◆ Dataset entries

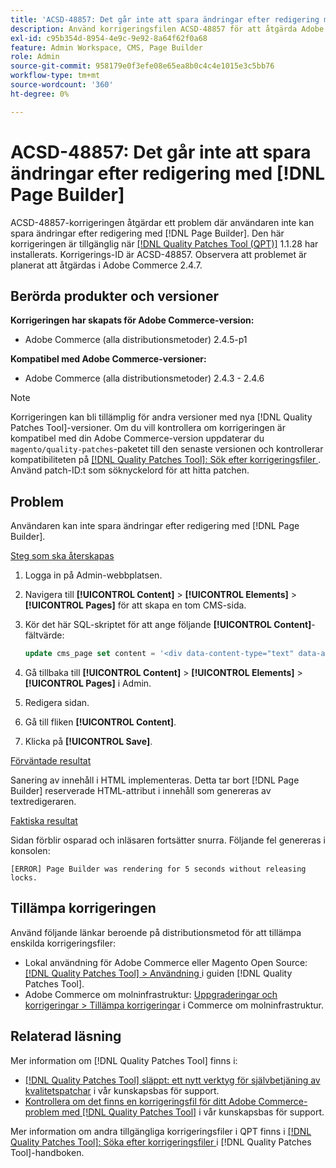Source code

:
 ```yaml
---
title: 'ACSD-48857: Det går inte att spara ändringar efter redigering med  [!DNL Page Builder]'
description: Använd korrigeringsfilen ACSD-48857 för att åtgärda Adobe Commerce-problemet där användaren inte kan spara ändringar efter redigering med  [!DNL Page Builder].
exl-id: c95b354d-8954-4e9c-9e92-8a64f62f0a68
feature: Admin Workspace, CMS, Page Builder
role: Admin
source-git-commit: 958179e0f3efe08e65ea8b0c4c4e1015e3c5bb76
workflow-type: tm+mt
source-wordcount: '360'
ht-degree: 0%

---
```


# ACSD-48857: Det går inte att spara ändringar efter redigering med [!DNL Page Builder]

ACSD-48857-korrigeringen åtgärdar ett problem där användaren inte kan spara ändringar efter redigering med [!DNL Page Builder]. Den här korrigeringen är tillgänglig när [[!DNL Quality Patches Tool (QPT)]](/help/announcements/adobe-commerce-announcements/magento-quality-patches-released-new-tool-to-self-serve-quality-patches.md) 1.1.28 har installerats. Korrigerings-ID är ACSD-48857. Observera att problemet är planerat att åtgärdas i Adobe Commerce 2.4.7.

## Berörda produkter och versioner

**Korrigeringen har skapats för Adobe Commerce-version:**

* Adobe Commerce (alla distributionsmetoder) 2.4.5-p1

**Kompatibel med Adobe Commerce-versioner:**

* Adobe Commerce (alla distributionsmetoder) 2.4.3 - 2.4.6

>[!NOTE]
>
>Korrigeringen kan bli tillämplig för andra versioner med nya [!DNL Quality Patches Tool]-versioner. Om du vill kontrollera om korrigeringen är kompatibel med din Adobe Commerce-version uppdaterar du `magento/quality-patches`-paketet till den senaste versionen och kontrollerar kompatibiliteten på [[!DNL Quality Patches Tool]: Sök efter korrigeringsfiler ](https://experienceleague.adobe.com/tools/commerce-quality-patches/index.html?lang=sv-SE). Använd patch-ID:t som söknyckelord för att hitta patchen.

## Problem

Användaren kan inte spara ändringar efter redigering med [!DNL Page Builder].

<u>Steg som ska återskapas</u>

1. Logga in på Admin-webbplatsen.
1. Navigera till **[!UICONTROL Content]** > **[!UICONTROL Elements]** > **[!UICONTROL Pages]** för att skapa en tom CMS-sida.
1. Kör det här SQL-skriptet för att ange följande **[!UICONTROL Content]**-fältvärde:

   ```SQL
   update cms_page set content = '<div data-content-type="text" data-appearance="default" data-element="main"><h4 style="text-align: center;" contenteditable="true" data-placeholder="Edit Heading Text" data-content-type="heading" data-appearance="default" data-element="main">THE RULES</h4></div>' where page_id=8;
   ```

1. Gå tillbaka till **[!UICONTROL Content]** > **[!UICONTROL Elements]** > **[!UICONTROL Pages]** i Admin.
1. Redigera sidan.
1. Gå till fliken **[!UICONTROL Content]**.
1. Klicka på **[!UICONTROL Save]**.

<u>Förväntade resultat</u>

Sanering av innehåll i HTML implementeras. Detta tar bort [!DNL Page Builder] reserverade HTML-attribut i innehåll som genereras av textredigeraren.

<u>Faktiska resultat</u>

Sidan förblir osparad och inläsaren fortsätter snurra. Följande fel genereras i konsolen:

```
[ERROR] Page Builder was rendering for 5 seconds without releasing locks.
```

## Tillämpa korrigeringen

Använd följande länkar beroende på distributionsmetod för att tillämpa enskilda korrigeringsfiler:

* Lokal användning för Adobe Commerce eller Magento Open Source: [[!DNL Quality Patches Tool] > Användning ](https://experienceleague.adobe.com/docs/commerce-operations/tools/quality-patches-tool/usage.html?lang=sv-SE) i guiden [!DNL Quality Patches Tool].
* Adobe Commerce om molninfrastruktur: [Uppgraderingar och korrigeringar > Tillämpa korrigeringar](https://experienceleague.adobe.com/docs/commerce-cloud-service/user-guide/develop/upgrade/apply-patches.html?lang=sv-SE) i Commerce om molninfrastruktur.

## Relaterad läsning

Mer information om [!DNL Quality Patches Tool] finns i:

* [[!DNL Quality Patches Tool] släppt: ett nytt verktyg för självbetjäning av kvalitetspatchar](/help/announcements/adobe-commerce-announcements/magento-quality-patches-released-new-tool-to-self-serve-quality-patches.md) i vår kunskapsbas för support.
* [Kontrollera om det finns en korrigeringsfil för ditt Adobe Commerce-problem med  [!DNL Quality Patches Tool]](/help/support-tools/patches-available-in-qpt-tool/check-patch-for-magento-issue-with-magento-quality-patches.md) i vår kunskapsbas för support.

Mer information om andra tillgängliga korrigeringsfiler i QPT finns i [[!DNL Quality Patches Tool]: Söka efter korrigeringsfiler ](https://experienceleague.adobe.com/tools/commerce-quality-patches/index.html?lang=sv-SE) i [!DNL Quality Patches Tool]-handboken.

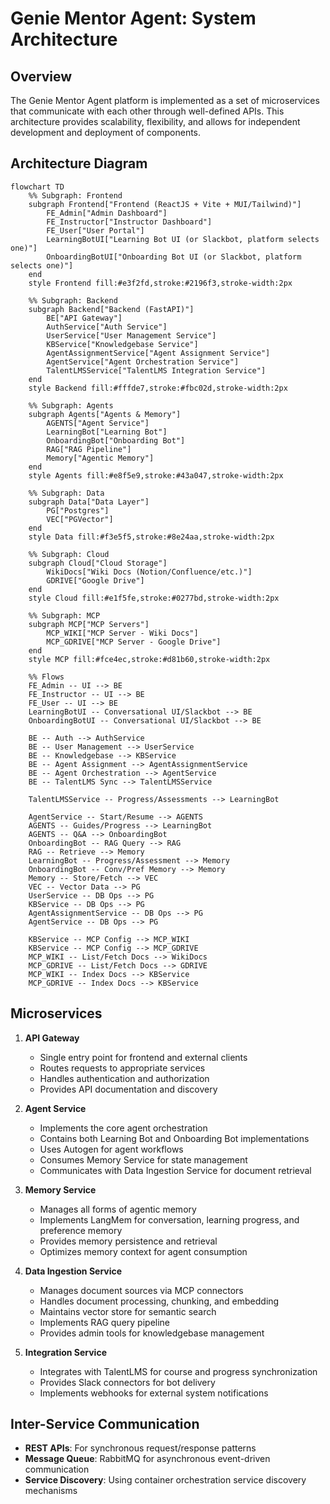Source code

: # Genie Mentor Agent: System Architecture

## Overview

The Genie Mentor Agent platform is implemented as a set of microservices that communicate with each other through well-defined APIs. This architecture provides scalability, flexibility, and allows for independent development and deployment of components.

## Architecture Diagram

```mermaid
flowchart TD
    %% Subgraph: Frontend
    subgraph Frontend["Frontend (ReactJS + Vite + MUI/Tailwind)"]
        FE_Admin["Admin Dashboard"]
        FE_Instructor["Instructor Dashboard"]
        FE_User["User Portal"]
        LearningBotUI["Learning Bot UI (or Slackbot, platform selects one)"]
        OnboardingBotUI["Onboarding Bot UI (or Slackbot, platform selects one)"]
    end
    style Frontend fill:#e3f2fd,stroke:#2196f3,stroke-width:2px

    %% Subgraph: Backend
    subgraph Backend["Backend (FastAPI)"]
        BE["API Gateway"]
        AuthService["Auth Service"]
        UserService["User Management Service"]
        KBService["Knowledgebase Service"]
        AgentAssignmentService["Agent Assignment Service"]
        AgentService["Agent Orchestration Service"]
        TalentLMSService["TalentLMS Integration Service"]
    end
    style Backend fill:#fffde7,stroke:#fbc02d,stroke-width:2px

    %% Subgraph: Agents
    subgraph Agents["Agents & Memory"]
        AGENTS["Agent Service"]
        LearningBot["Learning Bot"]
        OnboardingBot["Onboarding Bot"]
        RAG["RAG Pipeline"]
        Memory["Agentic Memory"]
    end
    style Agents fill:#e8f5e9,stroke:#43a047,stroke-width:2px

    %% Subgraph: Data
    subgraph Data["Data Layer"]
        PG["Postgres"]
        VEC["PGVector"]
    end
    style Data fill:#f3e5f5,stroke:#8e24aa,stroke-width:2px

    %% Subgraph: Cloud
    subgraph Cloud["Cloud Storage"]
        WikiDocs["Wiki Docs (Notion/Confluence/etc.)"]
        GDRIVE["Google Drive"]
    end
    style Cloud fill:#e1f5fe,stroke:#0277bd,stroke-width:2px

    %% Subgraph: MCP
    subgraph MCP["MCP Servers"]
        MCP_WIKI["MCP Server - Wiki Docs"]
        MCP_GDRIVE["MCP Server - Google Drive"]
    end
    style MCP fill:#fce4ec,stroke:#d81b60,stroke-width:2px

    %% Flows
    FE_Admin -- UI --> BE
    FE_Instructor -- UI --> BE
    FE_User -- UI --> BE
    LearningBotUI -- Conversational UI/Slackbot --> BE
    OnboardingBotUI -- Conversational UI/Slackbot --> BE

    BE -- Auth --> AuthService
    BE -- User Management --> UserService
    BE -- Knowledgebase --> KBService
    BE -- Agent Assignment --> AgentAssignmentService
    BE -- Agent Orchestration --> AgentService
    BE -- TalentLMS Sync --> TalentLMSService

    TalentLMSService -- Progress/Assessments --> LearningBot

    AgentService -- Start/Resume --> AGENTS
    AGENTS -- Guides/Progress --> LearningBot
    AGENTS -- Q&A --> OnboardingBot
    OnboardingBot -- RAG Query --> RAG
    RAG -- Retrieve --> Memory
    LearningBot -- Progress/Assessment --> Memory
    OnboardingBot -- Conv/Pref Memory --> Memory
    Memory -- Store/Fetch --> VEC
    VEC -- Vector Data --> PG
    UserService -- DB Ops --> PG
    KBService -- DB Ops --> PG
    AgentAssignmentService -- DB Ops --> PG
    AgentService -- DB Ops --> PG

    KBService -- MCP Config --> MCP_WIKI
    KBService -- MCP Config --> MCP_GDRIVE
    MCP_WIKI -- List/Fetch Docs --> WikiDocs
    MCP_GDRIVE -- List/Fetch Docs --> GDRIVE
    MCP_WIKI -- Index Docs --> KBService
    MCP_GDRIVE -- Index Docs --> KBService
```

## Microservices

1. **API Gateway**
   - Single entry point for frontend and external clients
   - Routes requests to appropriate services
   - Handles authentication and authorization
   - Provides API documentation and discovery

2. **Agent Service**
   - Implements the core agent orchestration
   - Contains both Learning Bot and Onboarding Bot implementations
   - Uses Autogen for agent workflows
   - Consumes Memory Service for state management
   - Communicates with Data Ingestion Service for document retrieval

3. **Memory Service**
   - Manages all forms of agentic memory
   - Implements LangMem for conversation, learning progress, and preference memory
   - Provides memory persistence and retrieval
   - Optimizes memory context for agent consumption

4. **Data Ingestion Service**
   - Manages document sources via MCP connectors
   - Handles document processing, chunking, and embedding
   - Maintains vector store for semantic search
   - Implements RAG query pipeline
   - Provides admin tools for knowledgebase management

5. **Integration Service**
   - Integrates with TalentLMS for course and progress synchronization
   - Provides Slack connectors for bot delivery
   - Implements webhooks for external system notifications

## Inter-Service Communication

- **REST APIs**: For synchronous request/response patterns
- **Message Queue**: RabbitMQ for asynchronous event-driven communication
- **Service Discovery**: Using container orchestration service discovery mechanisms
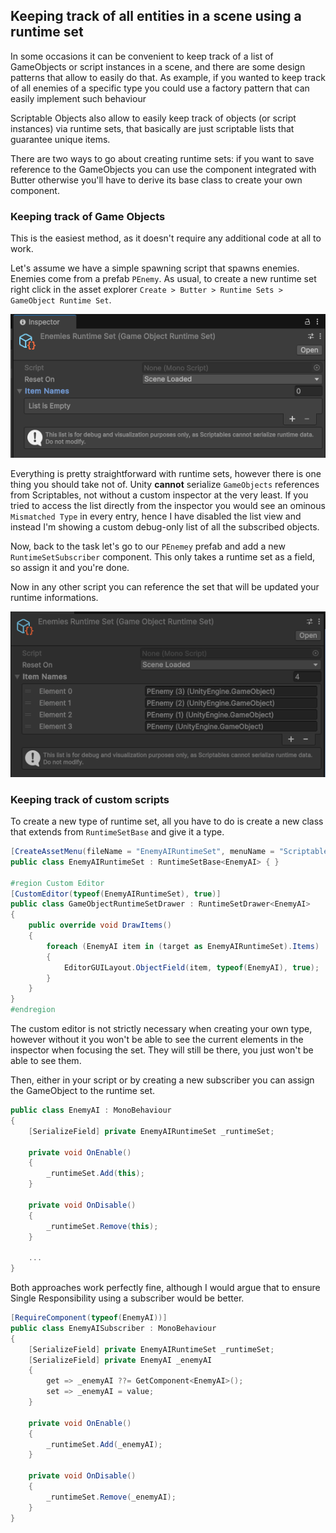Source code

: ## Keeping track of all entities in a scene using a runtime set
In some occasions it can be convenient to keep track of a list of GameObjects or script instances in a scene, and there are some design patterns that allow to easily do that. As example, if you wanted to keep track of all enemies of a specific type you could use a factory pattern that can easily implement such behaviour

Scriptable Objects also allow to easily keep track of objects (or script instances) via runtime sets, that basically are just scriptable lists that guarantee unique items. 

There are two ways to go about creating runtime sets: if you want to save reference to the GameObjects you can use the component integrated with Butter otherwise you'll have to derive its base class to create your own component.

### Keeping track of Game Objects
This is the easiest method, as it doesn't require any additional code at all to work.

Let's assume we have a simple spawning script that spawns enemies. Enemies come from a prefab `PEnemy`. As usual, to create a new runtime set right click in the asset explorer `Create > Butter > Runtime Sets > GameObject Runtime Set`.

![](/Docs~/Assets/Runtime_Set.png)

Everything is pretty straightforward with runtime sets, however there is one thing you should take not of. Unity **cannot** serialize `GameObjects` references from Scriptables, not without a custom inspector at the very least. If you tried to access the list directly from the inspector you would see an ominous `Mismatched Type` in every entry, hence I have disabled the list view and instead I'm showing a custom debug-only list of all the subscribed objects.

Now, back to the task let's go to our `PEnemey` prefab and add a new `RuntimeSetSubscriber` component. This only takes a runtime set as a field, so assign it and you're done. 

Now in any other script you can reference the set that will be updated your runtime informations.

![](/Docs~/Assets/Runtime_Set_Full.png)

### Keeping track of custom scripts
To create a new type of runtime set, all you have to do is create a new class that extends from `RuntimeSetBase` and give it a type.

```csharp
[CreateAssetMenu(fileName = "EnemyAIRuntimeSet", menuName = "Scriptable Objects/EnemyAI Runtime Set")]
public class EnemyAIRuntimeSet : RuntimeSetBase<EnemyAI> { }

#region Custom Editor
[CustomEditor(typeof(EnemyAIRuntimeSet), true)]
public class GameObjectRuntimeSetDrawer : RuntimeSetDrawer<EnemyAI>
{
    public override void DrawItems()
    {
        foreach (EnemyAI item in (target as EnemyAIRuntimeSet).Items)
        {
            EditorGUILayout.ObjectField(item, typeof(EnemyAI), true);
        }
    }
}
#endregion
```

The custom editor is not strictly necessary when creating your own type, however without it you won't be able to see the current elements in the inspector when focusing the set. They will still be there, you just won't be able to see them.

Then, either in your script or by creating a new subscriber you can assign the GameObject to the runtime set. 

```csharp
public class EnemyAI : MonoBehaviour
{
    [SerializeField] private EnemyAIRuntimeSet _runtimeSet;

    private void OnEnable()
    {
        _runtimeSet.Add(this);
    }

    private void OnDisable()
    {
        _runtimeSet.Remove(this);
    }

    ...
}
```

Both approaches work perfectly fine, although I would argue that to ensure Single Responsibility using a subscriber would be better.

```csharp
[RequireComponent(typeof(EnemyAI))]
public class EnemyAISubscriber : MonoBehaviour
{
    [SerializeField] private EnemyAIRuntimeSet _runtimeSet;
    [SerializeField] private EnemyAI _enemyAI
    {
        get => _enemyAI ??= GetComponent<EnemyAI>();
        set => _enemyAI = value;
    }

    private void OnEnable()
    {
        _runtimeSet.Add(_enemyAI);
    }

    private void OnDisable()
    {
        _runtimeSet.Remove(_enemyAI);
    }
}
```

◆ What the exercise asks
Find the word "APIs" in the entries above. Copy every line that has it.

◆ Written response
The Genie Mentor Agent platform is implemented as a set of microservices that communicate with each other through well-defined APIs. This architecture provides scalability, flexibility, and allows for independent development and deployment of components.
- **REST APIs**: For synchronous request/response patterns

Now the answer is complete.